(Plain-text document sources)
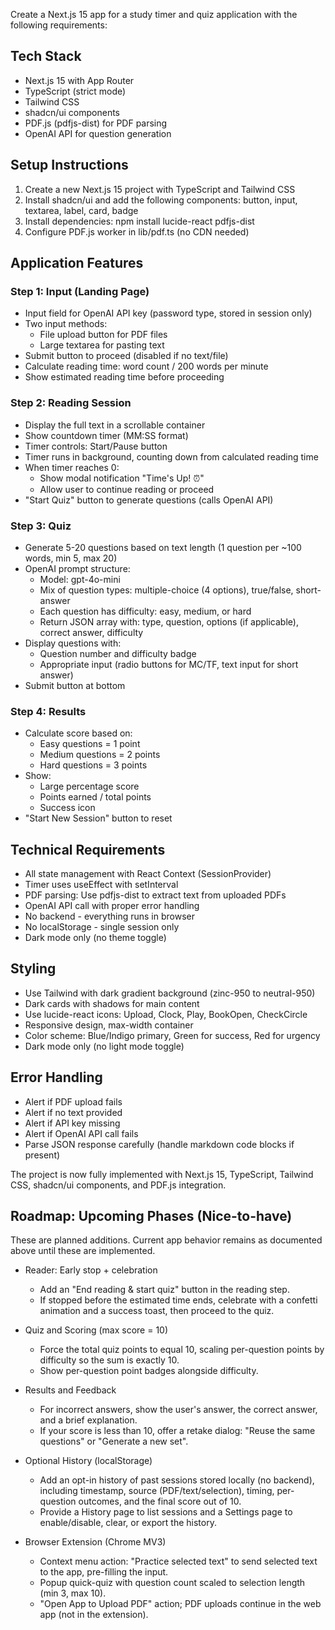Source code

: Create a Next.js 15 app for a study timer and quiz application with the following requirements:

## Tech Stack
- Next.js 15 with App Router
- TypeScript (strict mode)
- Tailwind CSS
- shadcn/ui components
- PDF.js (pdfjs-dist) for PDF parsing
- OpenAI API for question generation

## Setup Instructions
1. Create a new Next.js 15 project with TypeScript and Tailwind CSS
2. Install shadcn/ui and add the following components: button, input, textarea, label, card, badge
3. Install dependencies: npm install lucide-react pdfjs-dist
4. Configure PDF.js worker in lib/pdf.ts (no CDN needed)

## Application Features

### Step 1: Input (Landing Page)
- Input field for OpenAI API key (password type, stored in session only)
- Two input methods:
  * File upload button for PDF files
  * Large textarea for pasting text
- Submit button to proceed (disabled if no text/file)
- Calculate reading time: word count / 200 words per minute
- Show estimated reading time before proceeding

### Step 2: Reading Session
- Display the full text in a scrollable container
- Show countdown timer (MM:SS format)
- Timer controls: Start/Pause button
- Timer runs in background, counting down from calculated reading time
- When timer reaches 0:
  * Show modal notification "Time's Up! ⏰"
  * Allow user to continue reading or proceed
- "Start Quiz" button to generate questions (calls OpenAI API)

### Step 3: Quiz
- Generate 5-20 questions based on text length (1 question per ~100 words, min 5, max 20)
- OpenAI prompt structure:
  * Model: gpt-4o-mini
  * Mix of question types: multiple-choice (4 options), true/false, short-answer
  * Each question has difficulty: easy, medium, or hard
  * Return JSON array with: type, question, options (if applicable), correct answer, difficulty
- Display questions with:
  * Question number and difficulty badge
  * Appropriate input (radio buttons for MC/TF, text input for short answer)
- Submit button at bottom

### Step 4: Results
- Calculate score based on:
  * Easy questions = 1 point
  * Medium questions = 2 points
  * Hard questions = 3 points
- Show:
  * Large percentage score
  * Points earned / total points
  * Success icon
- "Start New Session" button to reset

## Technical Requirements
- All state management with React Context (SessionProvider)
- Timer uses useEffect with setInterval
- PDF parsing: Use pdfjs-dist to extract text from uploaded PDFs
- OpenAI API call with proper error handling
- No backend - everything runs in browser
- No localStorage - single session only
- Dark mode only (no theme toggle)

## Styling
- Use Tailwind with dark gradient background (zinc-950 to neutral-950)
- Dark cards with shadows for main content
- Use lucide-react icons: Upload, Clock, Play, BookOpen, CheckCircle
- Responsive design, max-width container
- Color scheme: Blue/Indigo primary, Green for success, Red for urgency
- Dark mode only (no light mode toggle)

## Error Handling
- Alert if PDF upload fails
- Alert if no text provided
- Alert if API key missing
- Alert if OpenAI API call fails
- Parse JSON response carefully (handle markdown code blocks if present)

The project is now fully implemented with Next.js 15, TypeScript, Tailwind CSS, shadcn/ui components, and PDF.js integration.

## Roadmap: Upcoming Phases (Nice-to-have)

These are planned additions. Current app behavior remains as documented above until these are implemented.

- Reader: Early stop + celebration
  - Add an "End reading & start quiz" button in the reading step.
  - If stopped before the estimated time ends, celebrate with a confetti animation and a success toast, then proceed to the quiz.

- Quiz and Scoring (max score = 10)
  - Force the total quiz points to equal 10, scaling per-question points by difficulty so the sum is exactly 10.
  - Show per-question point badges alongside difficulty.

- Results and Feedback
  - For incorrect answers, show the user's answer, the correct answer, and a brief explanation.
  - If your score is less than 10, offer a retake dialog: "Reuse the same questions" or "Generate a new set".

- Optional History (localStorage)
  - Add an opt-in history of past sessions stored locally (no backend), including timestamp, source (PDF/text/selection), timing, per-question outcomes, and the final score out of 10.
  - Provide a History page to list sessions and a Settings page to enable/disable, clear, or export the history.

- Browser Extension (Chrome MV3)
  - Context menu action: "Practice selected text" to send selected text to the app, pre-filling the input.
  - Popup quick-quiz with question count scaled to selection length (min 3, max 10).
  - "Open App to Upload PDF" action; PDF uploads continue in the web app (not in the extension).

### EXERCISE AIM
The required answer is the run of lines above, starting at the line with "3. Install dependencies: npm" and ending at the line with "for PDF files", reproduced exactly with both ends.

### SOLUTION TO THIS TASK
3. Install dependencies: npm install lucide-react pdfjs-dist
4. Configure PDF.js worker in lib/pdf.ts (no CDN needed)

## Application Features

### Step 1: Input (Landing Page)
- Input field for OpenAI API key (password type, stored in session only)
- Two input methods:
  * File upload button for PDF files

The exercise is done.